I read and reviewed his Polish Boxer late last year and was mightily impressed. In this his second book Halfon continues his flowing disjointed stream of stories. Are they biographical or not? Big question! They are however all about identity.

In the first chapter entitled “Tel Aviv was an Inferno”  we see the young man from Guatemala visiting Israel for his sister’s wedding. He is repulsed by the ultra conservative group she is marrying into – he fails  to see the young girl he recalls from their youthful days in the bewigged adult woman before him. As he leaves the ultra orthodox community, stones are flung at his taxi because taking a car is forbidden on Shabbat. The anti Arab sentiment he encounters in another taxi reminds him he is 3 parts Arab, 1 part Polish – his grandfather being an Arab Jew from Beirut, his grandmother an Arab Jew from Alexandria, his other grandmother an Arab Jew from Aleppo. He recounts his trip to the Wailing Wall , its touch only feeling of stone – which prompts the recall of his previous trip to the last remnants of the ghetto wall in Warsaw and the imagery it inspired in him. What touching something signifies also come up in his second chapter, entitled “Bamboo”, after the bamboo cage in which a poor indigenous family keep their son  - mentally ill or alcohol dependent?  As readers we never know the cause, neither does Halfon’s narrator, who wants to feel the reality of the bamboo, to not feel his own or his country’s indifference to such a situation. In the third chapter, entitled The Birds are Back, he feels like he wants to hug old Don Juan Martínez after the old coffee farmer has told him why has farm was called  San Andrés, why each of his 5 daughters were named, but does not say why his murdered son was so named – “I suddenly thought I saw his eyes begin to get misty, but the kitchen was dark and smoky and I couldn’t be sure. We kept silent for a moment, and I got a fleeting urge to hug Don Juan Martínez. Maybe for consolation. Maybe for his nostalgic tone and his sad and subtle sense of humour. Or maybe for reasons much more my own.”

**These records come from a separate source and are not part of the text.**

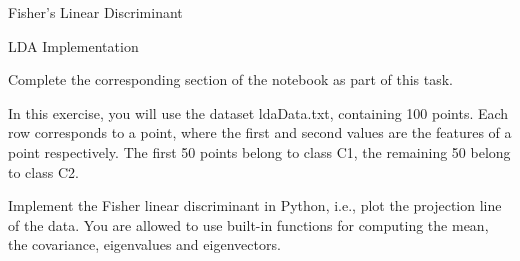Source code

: \documentclass[
	english,
        solution=true
	]{tudaexercise}
\begin{document}
\begin{task}[points=6]{Fisher's Linear Discriminant}
\begin{subtask}[points=3]{}
\end{subtask}


\begin{solution}

\end{solution}
\end{task}

\newpage 

\begin{task}[points=5]{LDA Implementation}
\begin{programmingtaskbox}
Complete the corresponding section of the notebook as part of this task.
\end{programmingtaskbox}
In this exercise, you will use the dataset ldaData.txt, containing 100 points. Each row corresponds to a point, where the first and second values are the features of a point respectively. The first 50 points belong to class C1, the remaining 50 belong to class C2.
\begin{subtask}[points=5]{}
Implement the Fisher linear discriminant in Python, i.e., plot the projection line of the data. You are allowed to use built-in functions for computing the mean, the covariance, eigenvalues and eigenvectors.

\begin{solution}

\end{solution}
\end{subtask}
\end{task}

\clearpage
\end{document}

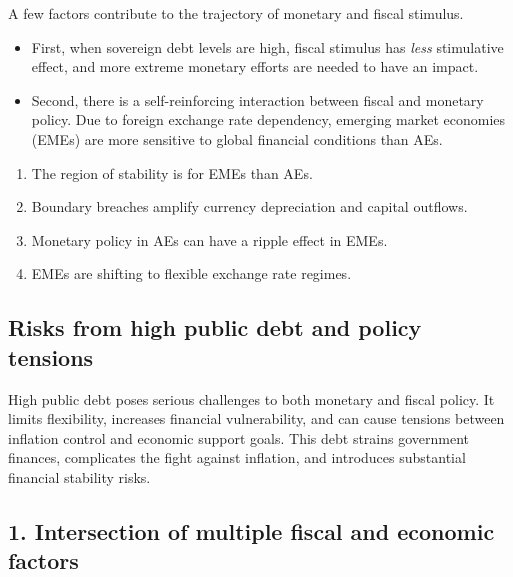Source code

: A few factors contribute to the trajectory of monetary and fiscal stimulus.

\begin{itemize}
\item First, when sovereign debt levels are high, fiscal stimulus has \emph{less} stimulative
effect, and more extreme monetary efforts are needed to have an impact.
\item Second, there is a self-reinforcing interaction between fiscal and monetary policy. Due
to foreign exchange rate dependency, emerging market economies (EMEs) are more sensitive to
global financial conditions than AEs.
\end{itemize}

\begin{cikeybox}[title={Implications of this foreign exchange rate dependency}]
\begin{enumerate}
\item The region of stability is  for EMEs than AEs.
\item Boundary breaches amplify currency depreciation and capital outflows.
\item Monetary policy in AEs can have a ripple effect in EMEs.
\item EMEs are shifting to flexible exchange rate regimes.
\end{enumerate}
\end{cikeybox}


\subsection*{Risks from high public debt and policy tensions}

High public debt poses serious challenges to both monetary and fiscal policy. It limits
flexibility, increases financial vulnerability, and can cause tensions between inflation
control and economic support goals. This debt strains government finances, complicates the
fight against inflation, and introduces substantial financial stability risks.

\subsection*{1. Intersection of multiple fiscal and economic factors}

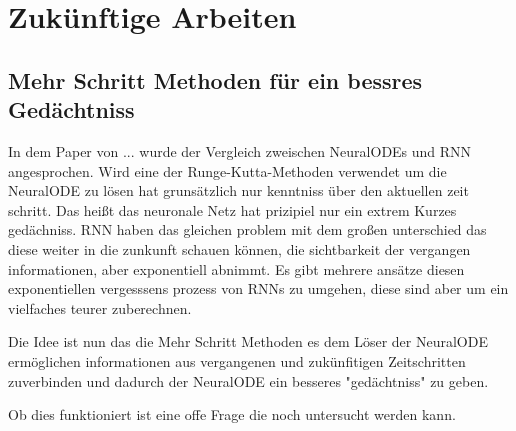 
\section{Zukünftige Arbeiten}

\subsection{Mehr Schritt Methoden für ein bessres Gedächtniss}

In dem Paper von ... wurde der Vergleich zweischen NeuralODEs und RNN angesprochen.
Wird eine der Runge-Kutta-Methoden verwendet um die NeuralODE zu lösen hat grunsätzlich nur kenntniss
über den aktuellen zeit schritt.
Das heißt das neuronale Netz hat prizipiel nur ein extrem Kurzes gedächniss.
RNN haben das gleichen problem mit dem großen unterschied das diese weiter in die zunkunft schauen können, 
die sichtbarkeit der vergangen informationen, aber exponentiell abnimmt.
Es gibt mehrere ansätze diesen exponentiellen vergesssens prozess von RNNs zu umgehen, 
diese sind aber um ein vielfaches teurer zuberechnen.

Die Idee ist nun das die Mehr Schritt Methoden es dem Löser der NeuralODE ermöglichen informationen 
aus vergangenen und zukünfitigen Zeitschritten zuverbinden und dadurch der NeuralODE ein besseres 
"gedächtniss" zu geben.

Ob dies funktioniert ist eine offe Frage die noch untersucht werden kann.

The chapter entitled “White Sand, Black Stone”  to me seems to epitomise Halfon’s style. Ostensibly an account of him crossing the land border between Guatemala and Belize, it is a series of discrete yet connected snapshots of life and coincidence, mixed with memory (his grandfather’s ring) , imagination ( how the ring got to Central America) with metaphor (the captive macaw with his own need for flight from the coincidently  (or not) pursuing immigration officer). His crossing of the border at Melchor de Mencos recalled my own same crossing ten years ago. I liked this chapter/story very much.

The final chapter entitled “Monastery” is at one level the account of Halfon’s escape from gong to his sister’s wedding instead going to the beach with Tamara, an Israeli girl he had once met in Antigua, Guatemala. In it he returns to his thoughts about walls as they pass the separation well between Israeli and Palestinian areas. He recalls the various stories of how individuals escaped from Nazi persecution and death, surrounding themselves with walls of protective lies, dressing up as Germans (his friend’s grandfather), Catholic Christians (the family of Polish writer Jerzy Kosinski), taking false names and identities, including the touching story of a Jewish family who transformed their boy in to a Catholic girl and left her at a Monastery to be the only one to see out the war safely. “A wall is the physical manifestation of man’s hatred of the others” “ A wall is never bigger than the spirit it confines”.

ashramblings verdict 4* - I think that Halfon’s writings are quite distinctive and ripe for academic analysis, but they still make for a very interesting read because of their individuality whilst addressing issues we all have in common, namely one of identity in a global world. I look forward to more being translated into English.